Entre vide scénaristique et commentaire du commentaire (le premier quart d’heure de la débâcle nous infligera un discours méta sur le Cinéma aussi ridicule que parfaitement dispensable, assené par un Julien Romano aussi convaincant que ma dernière paire de moufles, ndr), références au Cinéma américain du tout-venant populaire et séquence dépourvues de rythme et de singularité (la scène semblant rendre hommage au Joe « Tommy » Pesci du Goodfellas de Martin Scorsese tombe alors complètement à côté de la plaque, en plus d’être notoirement convenue et sans surprises…) Assemblage est la preuve qu’un plan-séquence unique n’est aucunement un gage inconditionnel de réussite artistique ou un passe-droit appréciatif incontestable.

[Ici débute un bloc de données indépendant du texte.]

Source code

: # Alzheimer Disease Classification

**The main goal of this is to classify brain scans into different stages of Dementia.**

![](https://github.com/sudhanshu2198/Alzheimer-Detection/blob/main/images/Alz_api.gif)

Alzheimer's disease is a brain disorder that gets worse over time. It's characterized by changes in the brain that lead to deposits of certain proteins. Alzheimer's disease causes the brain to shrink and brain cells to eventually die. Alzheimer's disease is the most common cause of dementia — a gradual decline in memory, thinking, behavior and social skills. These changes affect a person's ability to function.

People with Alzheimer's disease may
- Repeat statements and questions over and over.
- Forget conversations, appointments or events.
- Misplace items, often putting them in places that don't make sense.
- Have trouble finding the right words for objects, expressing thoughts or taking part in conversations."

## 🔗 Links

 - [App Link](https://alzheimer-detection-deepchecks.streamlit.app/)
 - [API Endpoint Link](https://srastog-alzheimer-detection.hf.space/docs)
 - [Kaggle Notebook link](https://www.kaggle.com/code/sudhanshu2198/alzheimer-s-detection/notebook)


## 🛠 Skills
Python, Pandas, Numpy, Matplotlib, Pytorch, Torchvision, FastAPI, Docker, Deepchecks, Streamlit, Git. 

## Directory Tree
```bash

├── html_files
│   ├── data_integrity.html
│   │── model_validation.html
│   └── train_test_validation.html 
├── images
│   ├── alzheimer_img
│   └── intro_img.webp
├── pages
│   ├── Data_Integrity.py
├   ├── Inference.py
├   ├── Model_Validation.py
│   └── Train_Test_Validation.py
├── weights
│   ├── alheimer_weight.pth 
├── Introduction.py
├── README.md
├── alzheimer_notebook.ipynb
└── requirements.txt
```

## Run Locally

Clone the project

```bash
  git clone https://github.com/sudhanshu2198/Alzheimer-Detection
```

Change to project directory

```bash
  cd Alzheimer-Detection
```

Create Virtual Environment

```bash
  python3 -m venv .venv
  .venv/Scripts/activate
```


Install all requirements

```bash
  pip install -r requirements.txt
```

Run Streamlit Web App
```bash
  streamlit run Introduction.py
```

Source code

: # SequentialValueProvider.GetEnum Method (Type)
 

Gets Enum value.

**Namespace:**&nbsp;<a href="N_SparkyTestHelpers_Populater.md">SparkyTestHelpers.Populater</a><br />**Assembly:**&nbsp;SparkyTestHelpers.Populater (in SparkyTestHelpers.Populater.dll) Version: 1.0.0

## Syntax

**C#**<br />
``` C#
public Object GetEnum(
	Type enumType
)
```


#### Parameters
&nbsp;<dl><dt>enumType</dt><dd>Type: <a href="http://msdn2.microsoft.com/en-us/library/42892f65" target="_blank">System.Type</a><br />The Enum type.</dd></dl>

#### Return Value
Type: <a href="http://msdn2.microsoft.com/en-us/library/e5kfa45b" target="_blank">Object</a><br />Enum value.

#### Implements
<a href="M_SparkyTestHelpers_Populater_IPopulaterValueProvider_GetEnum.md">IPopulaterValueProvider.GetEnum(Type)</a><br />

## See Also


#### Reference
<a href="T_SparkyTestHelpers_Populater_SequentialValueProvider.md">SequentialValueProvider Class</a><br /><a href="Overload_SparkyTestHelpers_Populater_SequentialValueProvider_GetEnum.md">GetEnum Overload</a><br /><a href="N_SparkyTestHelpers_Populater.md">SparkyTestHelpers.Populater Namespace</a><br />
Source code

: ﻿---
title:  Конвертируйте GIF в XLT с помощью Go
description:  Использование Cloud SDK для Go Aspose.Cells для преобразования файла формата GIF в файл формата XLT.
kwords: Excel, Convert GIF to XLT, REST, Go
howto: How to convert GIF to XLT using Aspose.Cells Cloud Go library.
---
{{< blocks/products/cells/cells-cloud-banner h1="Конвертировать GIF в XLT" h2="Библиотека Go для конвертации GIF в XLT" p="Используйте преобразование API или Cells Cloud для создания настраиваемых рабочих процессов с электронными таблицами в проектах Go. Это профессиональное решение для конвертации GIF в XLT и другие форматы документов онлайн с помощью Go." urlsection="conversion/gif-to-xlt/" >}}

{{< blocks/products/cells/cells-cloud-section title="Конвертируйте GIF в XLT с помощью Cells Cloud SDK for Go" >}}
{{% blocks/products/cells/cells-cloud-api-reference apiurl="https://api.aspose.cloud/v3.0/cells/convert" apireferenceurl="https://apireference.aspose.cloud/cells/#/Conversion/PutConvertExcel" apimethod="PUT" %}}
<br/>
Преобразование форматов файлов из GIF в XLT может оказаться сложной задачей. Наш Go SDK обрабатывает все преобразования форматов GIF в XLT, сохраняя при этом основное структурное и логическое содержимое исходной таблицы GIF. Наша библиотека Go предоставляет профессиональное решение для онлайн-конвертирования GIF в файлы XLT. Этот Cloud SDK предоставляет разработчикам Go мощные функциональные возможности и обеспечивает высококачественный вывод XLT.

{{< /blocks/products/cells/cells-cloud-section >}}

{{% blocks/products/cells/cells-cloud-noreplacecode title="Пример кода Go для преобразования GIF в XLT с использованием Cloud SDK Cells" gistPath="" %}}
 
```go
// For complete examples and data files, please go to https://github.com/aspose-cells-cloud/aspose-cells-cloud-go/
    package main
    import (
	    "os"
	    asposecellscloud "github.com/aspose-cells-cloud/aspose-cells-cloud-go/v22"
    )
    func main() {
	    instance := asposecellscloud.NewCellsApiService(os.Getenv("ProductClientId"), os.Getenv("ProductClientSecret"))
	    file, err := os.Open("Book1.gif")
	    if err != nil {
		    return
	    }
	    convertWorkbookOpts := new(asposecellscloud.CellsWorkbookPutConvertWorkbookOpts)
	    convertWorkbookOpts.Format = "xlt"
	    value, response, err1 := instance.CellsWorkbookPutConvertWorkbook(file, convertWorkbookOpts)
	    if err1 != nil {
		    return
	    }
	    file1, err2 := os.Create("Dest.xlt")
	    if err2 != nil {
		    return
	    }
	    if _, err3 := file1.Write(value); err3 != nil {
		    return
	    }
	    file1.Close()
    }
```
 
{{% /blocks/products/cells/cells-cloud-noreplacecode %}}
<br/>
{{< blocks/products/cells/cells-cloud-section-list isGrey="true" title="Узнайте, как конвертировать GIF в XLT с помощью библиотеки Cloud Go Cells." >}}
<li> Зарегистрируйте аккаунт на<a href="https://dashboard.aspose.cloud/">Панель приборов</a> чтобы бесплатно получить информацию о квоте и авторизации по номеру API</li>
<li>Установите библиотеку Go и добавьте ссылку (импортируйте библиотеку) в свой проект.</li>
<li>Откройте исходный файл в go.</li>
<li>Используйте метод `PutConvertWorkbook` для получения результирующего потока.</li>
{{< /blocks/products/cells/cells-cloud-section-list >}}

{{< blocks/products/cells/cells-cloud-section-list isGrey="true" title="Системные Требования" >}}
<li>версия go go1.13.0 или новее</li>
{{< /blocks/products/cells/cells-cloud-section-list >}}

Ici la technique n’est rien de moins qu’un vulgaire cache-misère accompagnant pléthore de situations ne racontant rien, ou si peu. Une arnaque empreinte de passages obligés vus et revus jusqu’à l’éculement le plus rédhibitoire, et certainement l’un des plus mauvais films découverts en salles cette année. Typiquement oubliable.